Chiron: A Parallel Engine for Algebraic Scientific Workflows
Résumé
Large-scale scientific experiments based on computer simulations are typically modeled as scientific workflows, which eases the chaining of different programs. These scientific workflows are defined, executed and monitored by Scientific Workflow Management Systems (SWfMS). As these experiments manage large amounts of data, it becomes critical to execute them in High Performance Computing (HPC) environments, such as clusters, grids and clouds. However, few SWfMS provide parallel support. The ones that do so are usually labor-intensive for workflow developers and have limited primitives to optimize workflow execution.
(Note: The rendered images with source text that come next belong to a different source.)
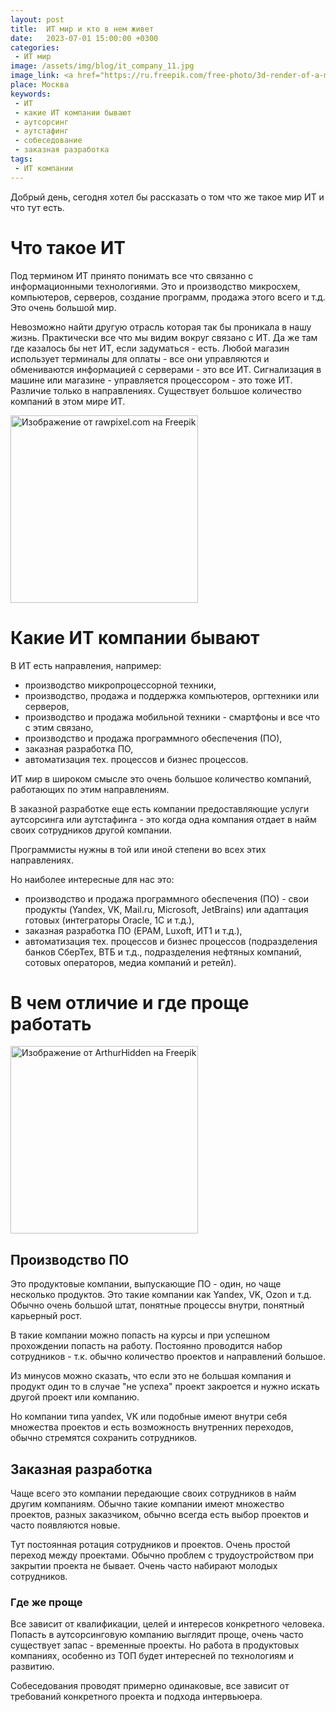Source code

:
 ```yaml
---
layout: post
title:  ИТ мир и кто в нем живет
date:   2023-07-01 15:00:00 +0300
categories: 
 - ИТ мир
image: /assets/img/blog/it_company_11.jpg
image_link: <a href="https://ru.freepik.com/free-photo/3d-render-of-a-modern-network-communications-science-background-with-plexus-design_10776275.htm#page=3&query=%D0%98%D0%A2&position=6&from_view=search&track=sph">Изображение от kjpargeter на Freepik</a>
place: Москва
keywords:
 - ИТ
 - какие ИТ компании бывают
 - аутсорсинг
 - аутстафинг
 - собеседование
 - заказная разработка
tags: 
 - ИТ компании
---
```


Добрый день, сегодня хотел бы рассказать о том что же такое мир ИТ и что тут есть. 

# Что такое ИТ

Под термином ИТ принято понимать все что связанно с информационными технологиями. Это и производство микросхем, компьютеров, серверов, создание программ, продажа этого всего и т.д. Это очень большой мир. 

Невозможно найти другую отрасль которая так бы проникала в нашу жизнь. Практически  все что мы видим вокруг связано с ИТ. Да же там где казалось бы нет ИТ, если задуматься - есть. Любой магазин использует терминалы для оплаты - все они управляются и обмениваются информацией с серверами - это все ИТ. Сигнализация в машине или магазине - управляется процессором - это тоже ИТ. Различие только в направлениях. Существует большое количество компаний в этом мире ИТ.
<!--more-->
<div class="image_copyright">
    <a href="https://ru.freepik.com/free-photo/cloud-storage-banner-background_16016448.htm#page=2&query=%D0%BF%D1%80%D0%BE%D0%B3%D1%80%D0%B0%D0%BC%D0%BC%D0%B8%D1%80%D0%BE%D0%B2%D0%B0%D0%BD%D0%B8%D0%B5&position=34&from_view=search&track=sph">
        <img src="{{ site.baseurl }}/assets/img/blog/it_company_21.jpg" alt="Изображение от rawpixel.com на Freepik" height="300">
    </a> 
</div>

# Какие ИТ компании бывают

В ИТ есть направления, например:
- производство микропроцессорной техники, 
- производство, продажа и поддержка компьютеров, оргтехники или серверов,
- производство и продажа мобильной техники - смартфоны и все что с этим связано,
- производство и продажа программного обеспечения (ПО),
- заказная разработка ПО,
- автоматизация тех. процессов и бизнес процессов.

ИТ мир в широком смысле это очень большое количество компаний, работающих по этим направлениям. 

В заказной разработке еще есть компании предоставляющие услуги аутсорсинга или аутстафинга - это когда одна компания отдает в найм своих сотрудников другой компании.

Программисты нужны в той или иной степени во всех этих направлениях.

Но наиболее интересные для нас это:
- производство и продажа программного обеспечения (ПО) - свои продукты (Yandex, VK, Mail.ru, Microsoft, JetBrains) или адаптация готовых (интеграторы Oracle, 1C и т.д.),
- заказная разработка ПО (EPAM, Luxoft, ИТ1 и т.д.),
- автоматизация тех. процессов и бизнес процессов (подразделения банков СберТех, ВТБ и т.д., подразделения нефтяных компаний, сотовых операторов, медиа компаний и ретейл).

# В чем отличие и где проще работать
<div class="image_copyright">
    <a href="https://ru.freepik.com/free-photo/group-of-young-business-people-working-in-the-office_7621156.htm#page=2&query=%D0%BF%D1%80%D0%BE%D0%B3%D1%80%D0%B0%D0%BC%D0%BC%D0%B8%D1%80%D0%BE%D0%B2%D0%B0%D0%BD%D0%B8%D0%B5&position=41&from_view=search&track=sph">
        <img src="{{ site.baseurl }}/assets/img/blog/it_company_31.jpg" alt="Изображение от ArthurHidden на Freepik" height="300">
    </a>
</div>

## Производство ПО

Это продуктовые компании, выпускающие ПО - один, но чаще несколько продуктов. Это такие компании как Yandex, VK, Ozon и т.д. Обычно очень большой штат, понятные процессы внутри, понятный карьерный рост. 

В такие компании можно попасть на курсы и при успешном прохождении попасть на работу. Постоянно проводится набор сотрудников - т.к. обычно количество проектов и направлений большое. 

Из минусов можно сказать, что если это не большая компания и продукт один то в случае "не успеха" проект закроется и нужно искать другой проект или компанию. 

Но компании типа yandex, VK или подобные имеют внутри себя множества проектов и есть возможность внутренних переходов, обычно стремятся сохранить сотрудников.

## Заказная разработка

Чаще всего это компании передающие своих сотрудников в найм другим компаниям. 
Обычно такие компании имеют множество проектов, разных заказчиком, обычно всегда есть выбор проектов и часто появляются новые. 

Тут постоянная ротация сотрудников и проектов. Очень простой переход между проектами. Обычно проблем с трудоустройством при закрытии проекта не бывает. Очень часто набирают молодых сотрудников.

### Где же проще

Все зависит от квалификации, целей и интересов конкретного человека. Попасть в аутсорсинговую компанию выглядит проще, очень часто существует запас - временные проекты. Но работа в продуктовых компаниях, особенно из ТОП будет интересней по технологиям и развитию.

Собеседования проводят примерно одинаковые, все зависит от требований конкретного проекта и подхода интервьюера.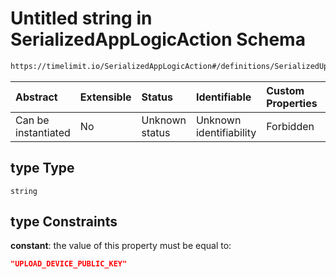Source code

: # Untitled string in SerializedAppLogicAction Schema

```txt
https://timelimit.io/SerializedAppLogicAction#/definitions/SerializedUploadDevicePublicKeyAction/properties/type
```



| Abstract            | Extensible | Status         | Identifiable            | Custom Properties | Additional Properties | Access Restrictions | Defined In                                                                                            |
| :------------------ | :--------- | :------------- | :---------------------- | :---------------- | :-------------------- | :------------------ | :---------------------------------------------------------------------------------------------------- |
| Can be instantiated | No         | Unknown status | Unknown identifiability | Forbidden         | Allowed               | none                | [SerializedAppLogicAction.schema.json\*](SerializedAppLogicAction.schema.json "open original schema") |

## type Type

`string`

## type Constraints

**constant**: the value of this property must be equal to:

```json
"UPLOAD_DEVICE_PUBLIC_KEY"
```
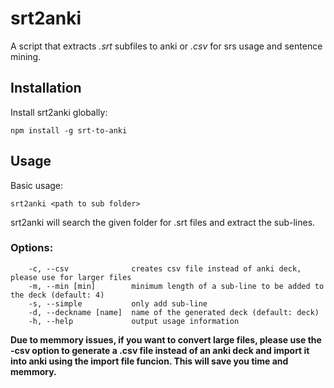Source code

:# srt2anki
A script that extracts *.srt* subfiles to anki or *.csv* for srs usage and sentence mining.

## Installation

Install srt2anki globally:

```shell
npm install -g srt-to-anki 
```


## Usage

Basic usage:
```shell
srt2anki <path to sub folder>
```
srt2anki will search the given folder for .srt files and extract the sub-lines.
### Options:
```shell
    -c, --csv              creates csv file instead of anki deck, please use for larger files
    -m, --min [min]        minimum length of a sub-line to be added to the deck (default: 4)
    -s, --simple           only add sub-line
    -d, --deckname [name]  name of the generated deck (default: deck)
    -h, --help             output usage information
```
**Due to memmory issues, if you want to convert large files, please use the -csv option to generate a .csv file instead of an anki deck and import it into anki using the import file funcion. This will save you time and memmory.**



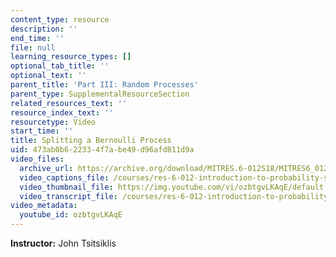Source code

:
 ```yaml
---
content_type: resource
description: ''
end_time: ''
file: null
learning_resource_types: []
optional_tab_title: ''
optional_text: ''
parent_title: 'Part III: Random Processes'
parent_type: SupplementalResourceSection
related_resources_text: ''
resource_index_text: ''
resourcetype: Video
start_time: ''
title: Splitting a Bernoulli Process
uid: 473ab0b6-2233-4f7a-be49-d96afd811d9a
video_files:
  archive_url: https://archive.org/download/MITRES.6-012S18/MITRES6_012S18_L21-09_300k.mp4
  video_captions_file: /courses/res-6-012-introduction-to-probability-spring-2018/6cb41f9e38c35794bd75e28fbf9ba5f6_ozbtgvLKAqE.vtt
  video_thumbnail_file: https://img.youtube.com/vi/ozbtgvLKAqE/default.jpg
  video_transcript_file: /courses/res-6-012-introduction-to-probability-spring-2018/4d37c0b0653665beb69c70c48fcae47e_ozbtgvLKAqE.pdf
video_metadata:
  youtube_id: ozbtgvLKAqE
---
```


**Instructor:** John Tsitsiklis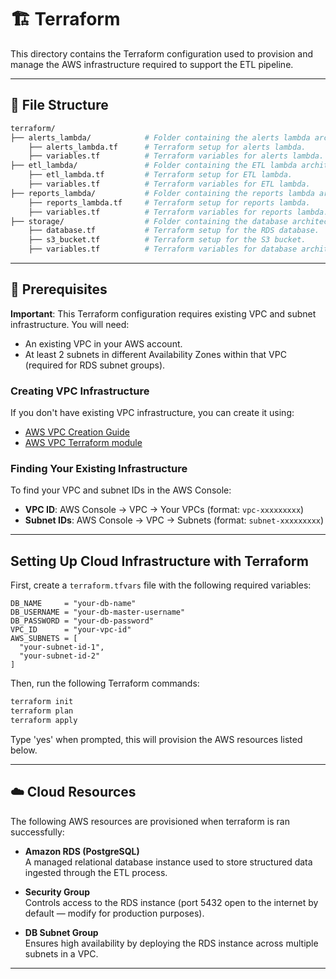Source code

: # 🏗️ Terraform

This directory contains the Terraform configuration used to provision and manage the AWS infrastructure required to support the ETL pipeline.

---

## 📁 File Structure

```bash
terraform/
├── alerts_lambda/            # Folder containing the alerts lambda architecture in terraform.
    ├── alerts_lambda.tf      # Terraform setup for alerts lambda.
    ├── variables.tf          # Terraform variables for alerts lambda.
├── etl_lambda/               # Folder containing the ETL lambda architecture in terraform.
    ├── etl_lambda.tf         # Terraform setup for ETL lambda.
    ├── variables.tf          # Terraform variables for ETL lambda.
├── reports_lambda/           # Folder containing the reports lambda architecture in terraform.
    ├── reports_lambda.tf     # Terraform setup for reports lambda.
    ├── variables.tf          # Terraform variables for reports lambda.
├── storage/                  # Folder containing the database architecture in terraform. 
    ├── database.tf           # Terraform setup for the RDS database.
    ├── s3_bucket.tf          # Terraform setup for the S3 bucket.
    ├── variables.tf          # Terraform variables for database architecture.
```
---

## 🔧 Prerequisites

**Important**: This Terraform configuration requires existing VPC and subnet infrastructure. You will need:

- An existing VPC in your AWS account.
- At least 2 subnets in different Availability Zones within that VPC (required for RDS subnet groups).

### Creating VPC Infrastructure
If you don't have existing VPC infrastructure, you can create it using:

- [AWS VPC Creation Guide](https://docs.aws.amazon.com/vpc/latest/userguide/create-vpc.html)
- [AWS VPC Terraform module](https://registry.terraform.io/modules/terraform-aws-modules/vpc/aws/latest)

### Finding Your Existing Infrastructure
To find your VPC and subnet IDs in the AWS Console:

- **VPC ID**: AWS Console → VPC → Your VPCs (format: `vpc-xxxxxxxxx`)
- **Subnet IDs**: AWS Console → VPC → Subnets (format: `subnet-xxxxxxxxx`)

---

## Setting Up Cloud Infrastructure with Terraform

First, create a `terraform.tfvars` file with the following required variables:

```
DB_NAME     = "your-db-name"
DB_USERNAME = "your-db-master-username"
DB_PASSWORD = "your-db-password"
VPC_ID      = "your-vpc-id"
AWS_SUBNETS = [
  "your-subnet-id-1",
  "your-subnet-id-2"
]
```
Then, run the following Terraform commands:
```bash
terraform init
terraform plan
terraform apply
```
Type 'yes' when prompted, this will provision the AWS resources listed below.

---

## ☁️ Cloud Resources

The following AWS resources are provisioned when terraform is ran successfully:

- **Amazon RDS (PostgreSQL)**  
  A managed relational database instance used to store structured data ingested through the ETL process.
  
- **Security Group**  
  Controls access to the RDS instance (port 5432 open to the internet by default — modify for production purposes).

- **DB Subnet Group**  
  Ensures high availability by deploying the RDS instance across multiple subnets in a VPC.

---
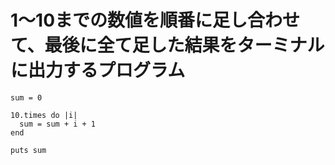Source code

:# 1〜10までの数値を順番に足し合わせて、最後に全て足した結果をターミナルに出力するプログラム
```
sum = 0

10.times do |i|
  sum = sum + i + 1
end

puts sum
```


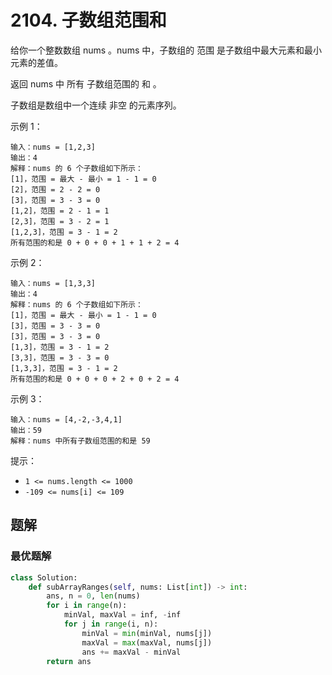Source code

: # 2104. 子数组范围和
给你一个整数数组 nums 。nums 中，子数组的 范围 是子数组中最大元素和最小元素的差值。

返回 nums 中 所有 子数组范围的 和 。

子数组是数组中一个连续 非空 的元素序列。

 

示例 1：
```python3
输入：nums = [1,2,3]
输出：4
解释：nums 的 6 个子数组如下所示：
[1]，范围 = 最大 - 最小 = 1 - 1 = 0 
[2]，范围 = 2 - 2 = 0
[3]，范围 = 3 - 3 = 0
[1,2]，范围 = 2 - 1 = 1
[2,3]，范围 = 3 - 2 = 1
[1,2,3]，范围 = 3 - 1 = 2
所有范围的和是 0 + 0 + 0 + 1 + 1 + 2 = 4
```
示例 2：
```python3
输入：nums = [1,3,3]
输出：4
解释：nums 的 6 个子数组如下所示：
[1]，范围 = 最大 - 最小 = 1 - 1 = 0
[3]，范围 = 3 - 3 = 0
[3]，范围 = 3 - 3 = 0
[1,3]，范围 = 3 - 1 = 2
[3,3]，范围 = 3 - 3 = 0
[1,3,3]，范围 = 3 - 1 = 2
所有范围的和是 0 + 0 + 0 + 2 + 0 + 2 = 4
```
示例 3：
```python3
输入：nums = [4,-2,-3,4,1]
输出：59
解释：nums 中所有子数组范围的和是 59
```

提示：

- `1 <= nums.length <= 1000`
- `-109 <= nums[i] <= 109`
 
## 题解
### 最优题解
```python
class Solution:
    def subArrayRanges(self, nums: List[int]) -> int:
        ans, n = 0, len(nums)
        for i in range(n):
            minVal, maxVal = inf, -inf
            for j in range(i, n):
                minVal = min(minVal, nums[j])
                maxVal = max(maxVal, nums[j])
                ans += maxVal - minVal
        return ans

```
To address these issues, we developed a workflow algebra to specify and enable the optimization of parallel execution of scientific workflows. In this paper, we show how the workflow algebra is efficiently implemented in Chiron, an algebraic based parallel scientific workflow engine. Chiron has a unique native distributed provenance mechanism that enables run-time queries in a relational database. We developed two studies to evaluate the performance of our algebraic approach implemented in Chiron; the first study compares Chiron with different approaches while the second one evaluates the scalability of Chiron. By analyzing the results, we conclude that Chiron is efficient in executing scientific workflows, with the benefits of declarative specification and runtime provenance support.